> **WHAT IS REQUIRED**: Leave the images aside and output every entry exactly.

> **Saved data entries**:
==============================
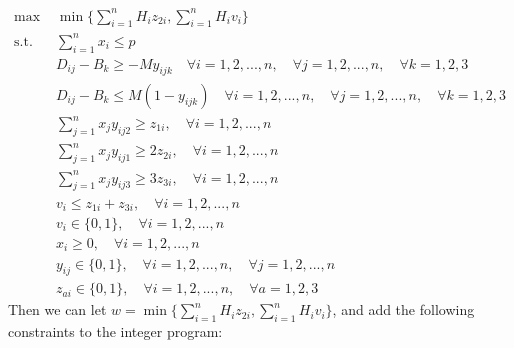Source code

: \documentclass[14pt]{article}
\begin{document}
\begin{enumerate}
\begin{enumerate}
                        \begin{align*}
                              \text{max }  & \min\{\sum_{i=1}^n H_iz_{2i},\sum_{i=1}^n H_iv_{i}\}                                                                      \\
                              \text{s.t. } & \sum_{i=1}^n x_i \leq p                                                                                                   \\
                                           & D_{ij} - B_k \geq -My_{ijk} \quad \forall i = 1, 2, ..., n, \quad \forall j = 1, 2, ..., n, \quad \forall k = 1, 2, 3     \\
                                           & D_{ij} - B_k \leq M(1-y_{ijk}) \quad \forall i = 1, 2, ..., n, \quad \forall j = 1, 2, ..., n,  \quad \forall k = 1, 2, 3 \\
                                           & \sum_{j=1}^n x_jy_{ij2} \geq z_{1i}, \quad \forall i = 1, 2, ..., n                                                       \\
                                           & \sum_{j=1}^n x_jy_{ij1} \geq 2z_{2i}, \quad \forall i = 1, 2, ..., n                                                      \\
                                           & \sum_{j=1}^n x_jy_{ij3} \geq 3z_{3i}, \quad \forall i = 1, 2, ..., n                                                      \\
                                           & v_i \leq z_{1i}+z_{3i}, \quad \forall i = 1, 2, ..., n                                                                    \\
                                           & v_i \in \{0, 1\}, \quad \forall i = 1, 2, ..., n                                                                          \\
                                           & x_i \geq 0, \quad \forall i = 1, 2, ..., n                                                                                \\
                                           & y_{ij} \in \{0, 1\}, \quad \forall i = 1, 2, ..., n, \quad \forall j = 1, 2, ..., n                                       \\
                                           & z_{ai} \in \{0, 1\}, \quad \forall i = 1, 2, ..., n, \quad \forall a = 1, 2, 3
                        \end{align*}
                        Then we can let $w = \min\{\sum_{i=1}^n H_iz_{2i},\sum_{i=1}^n H_iv_{i}\}                                                 $, and add the following constraints to the integer program:

\end{enumerate}
\end{enumerate}
\end{document}
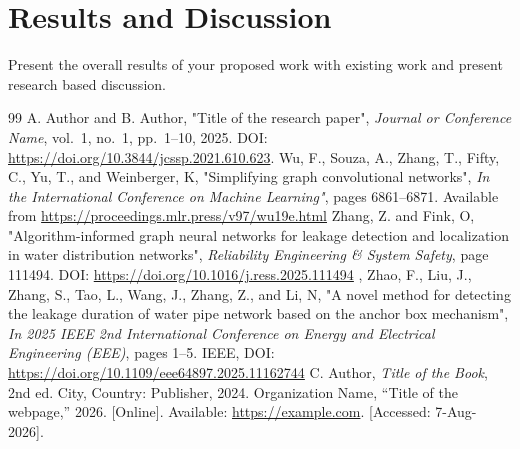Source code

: \documentclass{ssnreview}
\begin{document}
\chapter{Results and Discussion}
Present the overall results of your proposed work with existing work and present research based discussion. 


\begin{thebibliography}{99}
 A. Author and B. Author, "Title of the research paper", \textit{Journal or Conference Name}, vol.~1, no.~1, pp.~1--10, 2025.
DOI: \url{https://doi.org/10.3844/jcssp.2021.610.623}.
 Wu, F., Souza, A., Zhang, T., Fifty, C., Yu, T., and Weinberger, K, "Simplifying graph convolutional networks", \textit{In the International Conference on Machine Learning"}, pages 6861–6871. Available from \url{https://proceedings.mlr.press/v97/wu19e.html}
 Zhang, Z. and Fink, O, "Algorithm-informed graph neural networks for leakage detection and localization in water distribution networks", \textit{Reliability Engineering \& System Safety}, page 111494. DOI: \url{https://doi.org/10.1016/j.ress.2025.111494}
, Zhao, F., Liu, J., Zhang, S., Tao, L., Wang, J., Zhang, Z., and Li, N, "A novel method for detecting the leakage duration of water pipe network based on the anchor box mechanism", \textit{In 2025 IEEE 2nd International Conference on Energy and Electrical Engineering (EEE)}, pages 1–5. IEEE, DOI: \url{https://doi.org/10.1109/eee64897.2025.11162744}
 C. Author, \textit{Title of the Book}, 2nd ed. City, Country: Publisher, 2024.
 Organization Name, ``Title of the webpage,'' 2026. [Online]. Available: \url{https://example.com}. [Accessed: 7-Aug-2026].
\end{thebibliography}
\end{document}

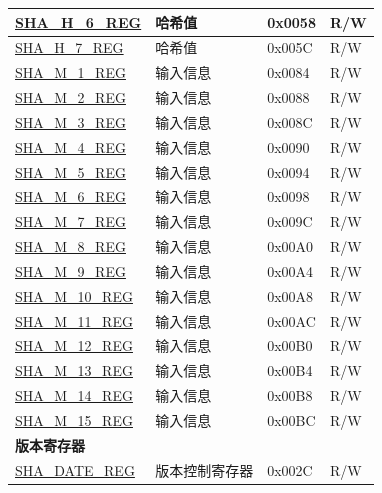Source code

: \begin{longtable}{ | l| p{7.5cm} | p{1.3cm} | p{1cm} | }
\hyperref[regdesc:SHAHNREG]{SHA\_H\_6\_REG} & 哈希值 & 0x0058 & R/W \\ \hline
\hyperref[regdesc:SHAHNREG]{SHA\_H\_7\_REG} & 哈希值 & 0x005C & R/W \\ \hline
\hyperref[regdesc:SHAMNREG]{SHA\_M\_1\_REG} & 输入信息 & 0x0084 & R/W \\ \hline
\hyperref[regdesc:SHAMNREG]{SHA\_M\_2\_REG} & 输入信息 & 0x0088 & R/W \\ \hline
\hyperref[regdesc:SHAMNREG]{SHA\_M\_3\_REG} & 输入信息 & 0x008C & R/W \\ \hline
\hyperref[regdesc:SHAMNREG]{SHA\_M\_4\_REG} & 输入信息 & 0x0090 & R/W \\ \hline
\hyperref[regdesc:SHAMNREG]{SHA\_M\_5\_REG} & 输入信息 & 0x0094 & R/W \\ \hline
\hyperref[regdesc:SHAMNREG]{SHA\_M\_6\_REG} & 输入信息 & 0x0098 & R/W \\ \hline
\hyperref[regdesc:SHAMNREG]{SHA\_M\_7\_REG} & 输入信息 & 0x009C & R/W \\ \hline
\hyperref[regdesc:SHAMNREG]{SHA\_M\_8\_REG} & 输入信息 & 0x00A0 & R/W \\ \hline
\hyperref[regdesc:SHAMNREG]{SHA\_M\_9\_REG} & 输入信息 & 0x00A4 & R/W \\ \hline
\hyperref[regdesc:SHAMNREG]{SHA\_M\_10\_REG} & 输入信息 & 0x00A8 & R/W \\ \hline
\hyperref[regdesc:SHAMNREG]{SHA\_M\_11\_REG} & 输入信息 & 0x00AC & R/W \\ \hline
\hyperref[regdesc:SHAMNREG]{SHA\_M\_12\_REG} & 输入信息 & 0x00B0 & R/W \\ \hline
\hyperref[regdesc:SHAMNREG]{SHA\_M\_13\_REG} & 输入信息 & 0x00B4 & R/W \\ \hline
\hyperref[regdesc:SHAMNREG]{SHA\_M\_14\_REG} & 输入信息 & 0x00B8 & R/W \\ \hline
\hyperref[regdesc:SHAMNREG]{SHA\_M\_15\_REG} & 输入信息 & 0x00BC & R/W \\ \hline
\multicolumn{4}{|l|}{\textbf{版本寄存器}} \\ \hline
\hyperref[regdesc:SHADATEREG]{SHA\_DATE\_REG} & 版本控制寄存器 & 0x002C & R/W \\ \hline

\end{longtable}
==============================
> **SOLUTION FOR THIS EXERCISE**:
Source code

: \documentclass[14pt]{article}
\begin{document}
\begin{enumerate}
\begin{enumerate}
                        \begin{align*}
                              \text{max }  & \min\{\sum_{i=1}^n H_iz_{2i},\sum_{i=1}^n H_iv_{i}\}                                                                      \\
                              \text{s.t. } & \sum_{i=1}^n x_i \leq p                                                                                                   \\
                                           & D_{ij} - B_k \geq -My_{ijk} \quad \forall i = 1, 2, ..., n, \quad \forall j = 1, 2, ..., n, \quad \forall k = 1, 2, 3     \\
                                           & D_{ij} - B_k \leq M(1-y_{ijk}) \quad \forall i = 1, 2, ..., n, \quad \forall j = 1, 2, ..., n,  \quad \forall k = 1, 2, 3 \\
                                           & \sum_{j=1}^n x_jy_{ij2} \geq z_{1i}, \quad \forall i = 1, 2, ..., n                                                       \\
                                           & \sum_{j=1}^n x_jy_{ij1} \geq 2z_{2i}, \quad \forall i = 1, 2, ..., n                                                      \\
                                           & \sum_{j=1}^n x_jy_{ij3} \geq 3z_{3i}, \quad \forall i = 1, 2, ..., n                                                      \\
                                           & v_i \leq z_{1i}+z_{3i}, \quad \forall i = 1, 2, ..., n                                                                    \\
                                           & v_i \in \{0, 1\}, \quad \forall i = 1, 2, ..., n                                                                          \\
                                           & x_i \geq 0, \quad \forall i = 1, 2, ..., n                                                                                \\
                                           & y_{ij} \in \{0, 1\}, \quad \forall i = 1, 2, ..., n, \quad \forall j = 1, 2, ..., n                                       \\
                                           & z_{ai} \in \{0, 1\}, \quad \forall i = 1, 2, ..., n, \quad \forall a = 1, 2, 3
                        \end{align*}
                        Then we can let $w = \min\{\sum_{i=1}^n H_iz_{2i},\sum_{i=1}^n H_iv_{i}\}                                                 $, and add the following constraints to the integer program:

\end{enumerate}
\end{enumerate}
\end{document}
Source code

: \documentclass{ssnreview}
\begin{document}
\chapter{Results and Discussion}
Present the overall results of your proposed work with existing work and present research based discussion. 


\begin{thebibliography}{99}
 A. Author and B. Author, "Title of the research paper", \textit{Journal or Conference Name}, vol.~1, no.~1, pp.~1--10, 2025.
DOI: \url{https://doi.org/10.3844/jcssp.2021.610.623}.
 Wu, F., Souza, A., Zhang, T., Fifty, C., Yu, T., and Weinberger, K, "Simplifying graph convolutional networks", \textit{In the International Conference on Machine Learning"}, pages 6861–6871. Available from \url{https://proceedings.mlr.press/v97/wu19e.html}
 Zhang, Z. and Fink, O, "Algorithm-informed graph neural networks for leakage detection and localization in water distribution networks", \textit{Reliability Engineering \& System Safety}, page 111494. DOI: \url{https://doi.org/10.1016/j.ress.2025.111494}
, Zhao, F., Liu, J., Zhang, S., Tao, L., Wang, J., Zhang, Z., and Li, N, "A novel method for detecting the leakage duration of water pipe network based on the anchor box mechanism", \textit{In 2025 IEEE 2nd International Conference on Energy and Electrical Engineering (EEE)}, pages 1–5. IEEE, DOI: \url{https://doi.org/10.1109/eee64897.2025.11162744}
 C. Author, \textit{Title of the Book}, 2nd ed. City, Country: Publisher, 2024.
 Organization Name, ``Title of the webpage,'' 2026. [Online]. Available: \url{https://example.com}. [Accessed: 7-Aug-2026].
\end{thebibliography}
\end{document}

Source code

: \begin{longtable}{ | l| p{7.5cm} | p{1.3cm} | p{1cm} | }
\hyperref[regdesc:SHAHNREG]{SHA\_H\_6\_REG} & 哈希值 & 0x0058 & R/W \\ \hline
\hyperref[regdesc:SHAHNREG]{SHA\_H\_7\_REG} & 哈希值 & 0x005C & R/W \\ \hline
\hyperref[regdesc:SHAMNREG]{SHA\_M\_1\_REG} & 输入信息 & 0x0084 & R/W \\ \hline
\hyperref[regdesc:SHAMNREG]{SHA\_M\_2\_REG} & 输入信息 & 0x0088 & R/W \\ \hline
\hyperref[regdesc:SHAMNREG]{SHA\_M\_3\_REG} & 输入信息 & 0x008C & R/W \\ \hline
\hyperref[regdesc:SHAMNREG]{SHA\_M\_4\_REG} & 输入信息 & 0x0090 & R/W \\ \hline
\hyperref[regdesc:SHAMNREG]{SHA\_M\_5\_REG} & 输入信息 & 0x0094 & R/W \\ \hline
\hyperref[regdesc:SHAMNREG]{SHA\_M\_6\_REG} & 输入信息 & 0x0098 & R/W \\ \hline
\hyperref[regdesc:SHAMNREG]{SHA\_M\_7\_REG} & 输入信息 & 0x009C & R/W \\ \hline
\hyperref[regdesc:SHAMNREG]{SHA\_M\_8\_REG} & 输入信息 & 0x00A0 & R/W \\ \hline
\hyperref[regdesc:SHAMNREG]{SHA\_M\_9\_REG} & 输入信息 & 0x00A4 & R/W \\ \hline
\hyperref[regdesc:SHAMNREG]{SHA\_M\_10\_REG} & 输入信息 & 0x00A8 & R/W \\ \hline
\hyperref[regdesc:SHAMNREG]{SHA\_M\_11\_REG} & 输入信息 & 0x00AC & R/W \\ \hline
\hyperref[regdesc:SHAMNREG]{SHA\_M\_12\_REG} & 输入信息 & 0x00B0 & R/W \\ \hline
\hyperref[regdesc:SHAMNREG]{SHA\_M\_13\_REG} & 输入信息 & 0x00B4 & R/W \\ \hline
\hyperref[regdesc:SHAMNREG]{SHA\_M\_14\_REG} & 输入信息 & 0x00B8 & R/W \\ \hline
\hyperref[regdesc:SHAMNREG]{SHA\_M\_15\_REG} & 输入信息 & 0x00BC & R/W \\ \hline
\multicolumn{4}{|l|}{\textbf{版本寄存器}} \\ \hline
\hyperref[regdesc:SHADATEREG]{SHA\_DATE\_REG} & 版本控制寄存器 & 0x002C & R/W \\ \hline

\end{longtable}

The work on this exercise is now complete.